Valentina Matviyenko
Politician
Valentina Ivanovna Matviyenko, is the highest-ranking female politician in Russia, the former governor of Saint Petersburg and the current Chairman of the Federation Council of the Russian Federation. Born in the Ukrainian SSR, Matviyenko started her political career in the 1980s in Saint Petersburg and was the First Secretary of the Krasnogvardeysky District CPSU of the city from 1984 to 1986. In the 1990s she served as Russian ambassador to Malta and Greece.
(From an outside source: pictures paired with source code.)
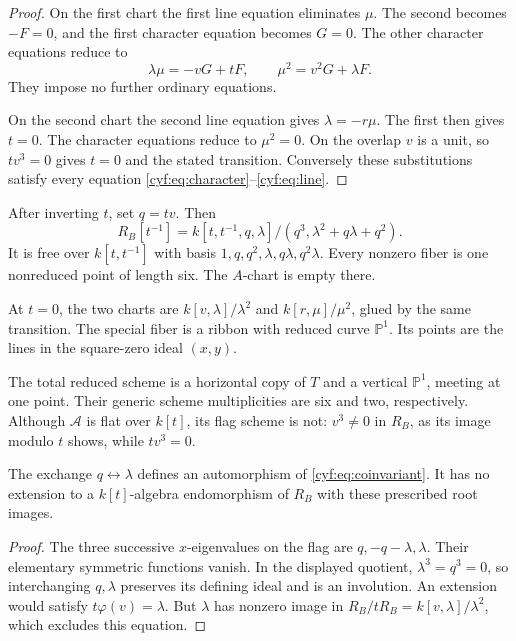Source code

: \begin{proof}
On the first chart the first line equation eliminates
\(\mu\). The second becomes \(-F=0\), and the first
character equation becomes \(G=0\). The other character
equations reduce to
\[
                 \lambda\mu=-vG+tF,\qquad
                 \mu^2=v^2G+\lambda F.
\]
They impose no further ordinary equations.

On the second
chart the second line equation gives \(\lambda=-r\mu\).
The first then gives \(t=0\). The character equations
reduce to \(\mu^2=0\). On the overlap \(v\) is a unit,
so \(tv^3=0\) gives \(t=0\) and the stated transition.
Conversely these substitutions satisfy every equation
\eqref{cyf:eq:character}--\eqref{cyf:eq:line}.
\end{proof}

After inverting \(t\), set \(q=tv\). Then
\begin{equation}\label{cyf:eq:coinvariant}
 R_B[t^{-1}]
 =k[t,t^{-1},q,\lambda]/(q^3,\lambda^2+q\lambda+q^2).
\end{equation}
It is free over \(k[t,t^{-1}]\) with basis
\(1,q,q^2,\lambda,q\lambda,q^2\lambda\).
Every nonzero fiber is one nonreduced point of length six.
The \(A\)-chart is empty there.

At \(t=0\), the two
charts are \(k[v,\lambda]/\lambda^2\) and
\(k[r,\mu]/\mu^2\), glued by the same transition. The
special fiber is a ribbon with reduced curve \(\mathbb P^1\).
Its points are the lines in the square-zero ideal \((x,y)\).

The total reduced scheme is a horizontal copy of \(T\)
and a vertical \(\mathbb P^1\), meeting at one point.
Their generic scheme multiplicities are six and two,
respectively. Although \(\mathcal A\) is flat over
\(k[t]\), its flag scheme is not: \(v^3\ne0\) in
\(R_B\), as its image modulo \(t\) shows, while
\(tv^3=0\).

\begin{proposition}\label{cyf:prop:root-exchange}
The exchange \(q\leftrightarrow\lambda\) defines an
automorphism of \eqref{cyf:eq:coinvariant}. It has no
extension to a \(k[t]\)-algebra endomorphism of \(R_B\)
with these prescribed root images.
\end{proposition}

\begin{proof}
The three successive \(x\)-eigenvalues on the flag are
\(q,-q-\lambda,\lambda\). Their elementary symmetric
functions vanish. In the displayed quotient,
\(\lambda^3=q^3=0\), so interchanging \(q,\lambda\)
preserves its defining ideal and is an involution.
An extension would satisfy \(t\varphi(v)=\lambda\).
But \(\lambda\) has nonzero image in
\(R_B/tR_B=k[v,\lambda]/\lambda^2\), which excludes this
equation.
\end{proof}

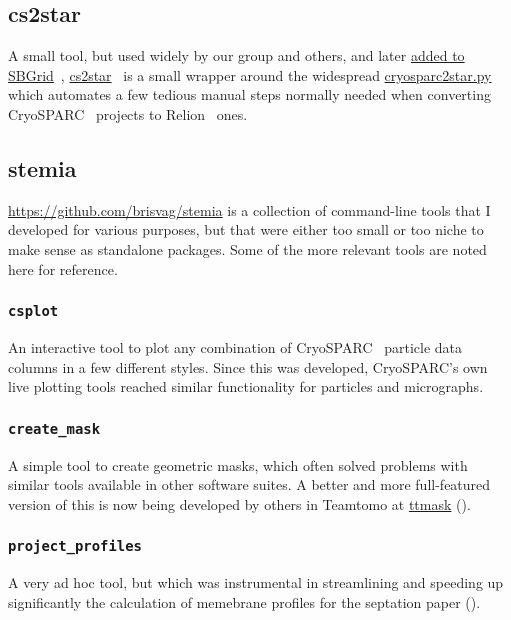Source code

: \subsection{cs2star}

A small tool, but used widely by our group and others, and later \href{https://sbgrid.org/software/titles/cs2star}{added to SBGrid}~\cite{morinCuttingEdgeCollaboration2013}, \href{https://github.com/brisvag/cs2star}{cs2star}~\cite{gaifasCs2starPy2021} is a small wrapper around the widespread \href{https://github.com/asarnow/pyem}{cryosparc2star.py} which automates a few tedious manual steps normally needed when converting CryoSPARC~\cite{punjaniCryoSPARCAlgorithmsRapid2017} projects to Relion~\cite{scheresRELIONImplementationBayesian2012} ones.

\subsection{stemia}

\href{Stemia}{https://github.com/brisvag/stemia} is a collection of command-line tools that I developed for various purposes, but that were either too small or too niche to make sense as standalone packages.
Some of the more relevant tools are noted here for reference.


\subsubsection{\texttt{csplot}}
An interactive tool to plot any combination of CryoSPARC~\cite{punjaniCryoSPARCAlgorithmsRapid2017} particle data columns in a few different styles.
Since this was developed, CryoSPARC's own live plotting tools reached similar functionality for particles and micrographs.

\subsubsection{\texttt{create\_mask}}
A simple tool to create geometric masks, which often solved problems with similar tools available in other software suites.
A better and more full-featured version of this is now being developed by others in Teamtomo at \href{https://github.com/teamtomo/ttmask}{ttmask} ().

\subsubsection{\texttt{project\_profiles}}
A very ad hoc tool, but which was instrumental in streamlining and speeding up significantly the calculation of memebrane profiles for the septation paper ().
Between 1998–2003 Matviyenko was Deputy Prime Minister of Russia for Welfare, and briefly the Presidential Envoy to the Northwestern Federal District in 2003. By that time she firmly allied herself with Russian President Vladimir Putin, an alliance which secured her a victory in the governor elections in Saint Petersburg, Putin's native city. Matviyenko became the first female leader of Saint Petersburg. Since the start of her service as governor a significant share of taxation money was transferred from the federal budget to the local one, and along with the booming economy and improving investment climate the standard of living significantly increased in the city, making income levels much closer to Moscow and far above most other Russian federal subjects. The profile of Saint Petersburg in Russian politics has risen, marked by the transfer of the Constitutional Court of Russia from Moscow in 2008.
Anna Sedokova
Pop Artist
Anna Sedokova is a Ukrainian singer, actress, TV host, and writer. She now lives in Los Angeles with her two daughters.
Stanislaw Ulam
Mathematician
Stanislaw Marcin Ulam, was a renowned Polish mathematician. He participated in America's Manhattan Project, originated the Teller–Ulam design of thermonuclear weapons, invented the Monte Carlo method of computation, and suggested nuclear pulse propulsion. In pure and applied mathematics, he produced many results, proved many theorems, and proposed several conjectures. Born into a wealthy Polish Jewish family, Ulam studied mathematics at the Lwów Polytechnic Institute, where he earned his D.Sc. in 1933 under the supervision of Kazimierz Kuratowski. In 1935, John von Neumann, whom Ulam had met in Warsaw, invited him to come to the Institute for Advanced Study in Princeton, New Jersey, for a few months. From 1936 to 1939, he spent summers in Poland and academic years at Harvard University in Cambridge, Massachusetts, where he worked to establish important results regarding ergodic theory. On 20 August 1939, he sailed for America for the last time with his 17 year old brother Adam Ulam. He became an assistant professor at the University of Wisconsin–Madison in 1940, and a United States citizen in 1941. In October 1943, he received an invitation from Hans Bethe to join the Manhattan Project at the secret Los Alamos Laboratory in New Mexico. There, he worked on the hydrodynamic calculations to predict the behavior of the explosive lenses that were needed by an implosion-type weapon. He was assigned to Edward Teller's group, where he worked on Teller's "Super" bomb for Teller and Enrico Fermi. After the war he left to become an associate professor at the University of Southern California, but returned to Los Alamos in 1946 to work on thermonuclear weapons. With the aid of a cadre of female "computers", including his wife Françoise Ulam, he found that Teller's "Super" design was unworkable. In January 1951, Ulam and Teller came up with the Teller–Ulam design, which is the basis for all thermonuclear weapons.